- _What you should do_:
Transcribe the entries that follow, word for word.
———
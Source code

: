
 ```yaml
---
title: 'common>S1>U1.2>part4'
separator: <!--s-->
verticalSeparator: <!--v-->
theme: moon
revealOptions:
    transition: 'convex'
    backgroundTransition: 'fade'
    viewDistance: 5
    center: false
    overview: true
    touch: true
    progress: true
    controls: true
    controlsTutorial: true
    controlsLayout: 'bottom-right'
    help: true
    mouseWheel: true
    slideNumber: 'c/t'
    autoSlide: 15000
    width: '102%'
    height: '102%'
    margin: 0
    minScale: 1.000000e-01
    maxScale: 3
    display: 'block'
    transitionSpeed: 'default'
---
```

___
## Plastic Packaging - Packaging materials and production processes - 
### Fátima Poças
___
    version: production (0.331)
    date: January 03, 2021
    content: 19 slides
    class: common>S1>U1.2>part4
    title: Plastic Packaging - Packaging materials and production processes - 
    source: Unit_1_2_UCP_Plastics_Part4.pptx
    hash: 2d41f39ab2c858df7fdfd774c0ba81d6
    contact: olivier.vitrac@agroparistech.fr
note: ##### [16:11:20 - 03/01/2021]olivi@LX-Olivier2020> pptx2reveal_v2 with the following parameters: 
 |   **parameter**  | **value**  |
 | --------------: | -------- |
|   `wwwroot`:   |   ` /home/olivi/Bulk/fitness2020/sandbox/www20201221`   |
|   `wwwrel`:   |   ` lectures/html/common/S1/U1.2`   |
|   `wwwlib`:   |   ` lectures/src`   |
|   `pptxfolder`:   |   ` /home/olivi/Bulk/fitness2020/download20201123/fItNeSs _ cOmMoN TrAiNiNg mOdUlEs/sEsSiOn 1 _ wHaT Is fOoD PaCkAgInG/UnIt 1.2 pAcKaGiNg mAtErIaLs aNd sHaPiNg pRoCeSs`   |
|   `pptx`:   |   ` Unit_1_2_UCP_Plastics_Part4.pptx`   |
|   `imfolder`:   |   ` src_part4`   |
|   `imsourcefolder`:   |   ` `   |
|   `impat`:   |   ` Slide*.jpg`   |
———
- _Response box_:
Source code

:
 ```yaml
---
title: 'common>S1>U1.2>part4'
separator: <!--s-->
verticalSeparator: <!--v-->
theme: moon
revealOptions:
    transition: 'convex'
    backgroundTransition: 'fade'
    viewDistance: 5
    center: false
    overview: true
    touch: true
    progress: true
    controls: true
    controlsTutorial: true
    controlsLayout: 'bottom-right'
    help: true
    mouseWheel: true
    slideNumber: 'c/t'
    autoSlide: 15000
    width: '102%'
    height: '102%'
    margin: 0
    minScale: 1.000000e-01
    maxScale: 3
    display: 'block'
    transitionSpeed: 'default'
---
```

___
## Plastic Packaging - Packaging materials and production processes - 
### Fátima Poças
___
    version: production (0.331)
    date: January 03, 2021
    content: 19 slides
    class: common>S1>U1.2>part4
    title: Plastic Packaging - Packaging materials and production processes - 
    source: Unit_1_2_UCP_Plastics_Part4.pptx
    hash: 2d41f39ab2c858df7fdfd774c0ba81d6
    contact: olivier.vitrac@agroparistech.fr
note: ##### [16:11:20 - 03/01/2021]olivi@LX-Olivier2020> pptx2reveal_v2 with the following parameters: 
 |   **parameter**  | **value**  |
 | --------------: | -------- |
|   `wwwroot`:   |   ` /home/olivi/Bulk/fitness2020/sandbox/www20201221`   |
|   `wwwrel`:   |   ` lectures/html/common/S1/U1.2`   |
|   `wwwlib`:   |   ` lectures/src`   |
|   `pptxfolder`:   |   ` /home/olivi/Bulk/fitness2020/download20201123/fItNeSs _ cOmMoN TrAiNiNg mOdUlEs/sEsSiOn 1 _ wHaT Is fOoD PaCkAgInG/UnIt 1.2 pAcKaGiNg mAtErIaLs aNd sHaPiNg pRoCeSs`   |
|   `pptx`:   |   ` Unit_1_2_UCP_Plastics_Part4.pptx`   |
|   `imfolder`:   |   ` src_part4`   |
|   `imsourcefolder`:   |   ` `   |
|   `impat`:   |   ` Slide*.jpg`   |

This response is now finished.